#### shounak

Hello All,

I was going through a video on singularity in YouTube when I came across this equation. I cannot quiet recall what is this equation. Can anyone please explain to me?

delta s^2= - (1-rs/r)delta t^2 + 1/(1-rs/r)delta r ^2

where rs (s is the subscript)

It deals with the schwarzschild radius

#### topsquark

Forum Staff
Hello All,

I was going through a video on singularity in YouTube when I came across this equation. I cannot quiet recall what is this equation. Can anyone please explain to me?

delta s^2= - (1-rs/r)delta t^2 + 1/(1-rs/r)delta r ^2

where rs (s is the subscript)

It deals with the schwarzschild radius
(There is some work being done on the site. Neither LaTeX nor uploading an image seems to work right now.)

This is a shortened form of the Schwarzchild metric where r_s = 2GM is the Schwarzchild radius. (The units here are set to c = 1.) In this case we are restricting motion to moving radially inward or outward. The metric tells you how to define a distance between two points in space-time (technically in relativistic terms it's called the "interval" between two "events" in space-time.) This is a GR version of how t and r will behave to produce such things as time dilation or length contraction and the like.
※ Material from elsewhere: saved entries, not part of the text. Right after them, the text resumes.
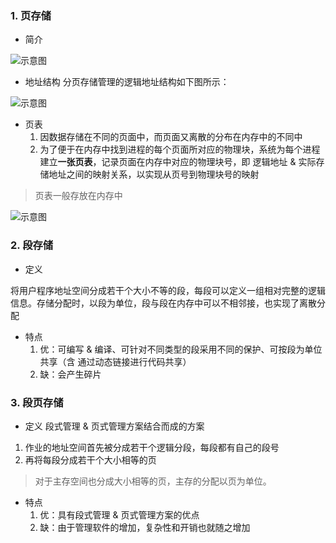 ### 1. 页存储
- 简介

![示意图](http://upload-images.jianshu.io/upload_images/944365-330968754c7d0133.png?imageMogr2/auto-orient/strip%7CimageView2/2/w/1240)

- 地址结构
分页存储管理的逻辑地址结构如下图所示：

![示意图](http://upload-images.jianshu.io/upload_images/944365-584d8f624b9be169.png?imageMogr2/auto-orient/strip%7CimageView2/2/w/1240)

- 页表
  1. 因数据存储在不同的页面中，而页面又离散的分布在内存中的不同中
  2. 为了便于在内存中找到进程的每个页面所对应的物理块，系统为每个进程建立**一张页表**，记录页面在内存中对应的物理块号，即 逻辑地址 & 实际存储地址之间的映射关系，以实现从页号到物理块号的映射
>页表一般存放在内存中

![示意图](http://upload-images.jianshu.io/upload_images/944365-65f29bb7767a9b78.png?imageMogr2/auto-orient/strip%7CimageView2/2/w/1240)

### 2. 段存储
- 定义

将用户程序地址空间分成若干个大小不等的段，每段可以定义一组相对完整的逻辑信息。存储分配时，以段为单位，段与段在内存中可以不相邻接，也实现了离散分配

- 特点
  1. 优：可编写 & 编译、可针对不同类型的段采用不同的保护、可按段为单位共享（含 通过动态链接进行代码共享）
  2. 缺：会产生碎片

### 3. 段页存储
- 定义
段式管理 & 页式管理方案结合而成的方案

1. 作业的地址空间首先被分成若干个逻辑分段，每段都有自己的段号
2. 再将每段分成若干个大小相等的页
>对于主存空间也分成大小相等的页，主存的分配以页为单位。

- 特点
  1. 优：具有段式管理 & 页式管理方案的优点
  2. 缺：由于管理软件的增加，复杂性和开销也就随之增加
The most famous use of this is in terms of black holes. If an object lies entirely inside of its Schwarzchild radius it is a black hole and in this case r_s is the distance from the center of the hole where the escape speed is equal to the speed of light, meaning it cannot escape. But if we have an object that doesn't lie entirely inside its Schwarzchild radius we can still define r_s and work with it. In this case r_s doesn't act like a singularity.